* **SUPPLIED ENTRIES**
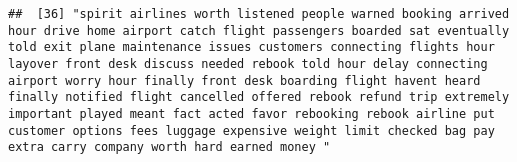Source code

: \documentclass[
]{article}
\begin{document}
\begin{verbatim}
##  [36] "spirit airlines worth listened people warned booking arrived hour drive home airport catch flight passengers boarded sat eventually told exit plane maintenance issues customers connecting flights hour layover front desk discuss needed rebook told hour delay connecting airport worry hour finally front desk boarding flight havent heard finally notified flight cancelled offered rebook refund trip extremely important played meant fact acted favor rebooking rebook airline put customer options fees luggage expensive weight limit checked bag pay extra carry company worth hard earned money "                                                                                                                                                                                                                                                                                                                                                                                                                                                                                                                                                                                                                                                                                                                                                                                                                                                                                                                                                                                                                                                                                                                                                                                 

\end{verbatim}
\end{document}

* **TASK TO COMPLETE**
Please hand back every entry above exactly, with no images in the copy.

* **SOLUTION TO THIS TASK**
Source code

: \documentclass[
]{article}
\begin{document}
\begin{verbatim}
##  [36] "spirit airlines worth listened people warned booking arrived hour drive home airport catch flight passengers boarded sat eventually told exit plane maintenance issues customers connecting flights hour layover front desk discuss needed rebook told hour delay connecting airport worry hour finally front desk boarding flight havent heard finally notified flight cancelled offered rebook refund trip extremely important played meant fact acted favor rebooking rebook airline put customer options fees luggage expensive weight limit checked bag pay extra carry company worth hard earned money "                                                                                                                                                                                                                                                                                                                                                                                                                                                                                                                                                                                                                                                                                                                                                                                                                                                                                                                                                                                                                                                                                                                                                                                 

\end{verbatim}
\end{document}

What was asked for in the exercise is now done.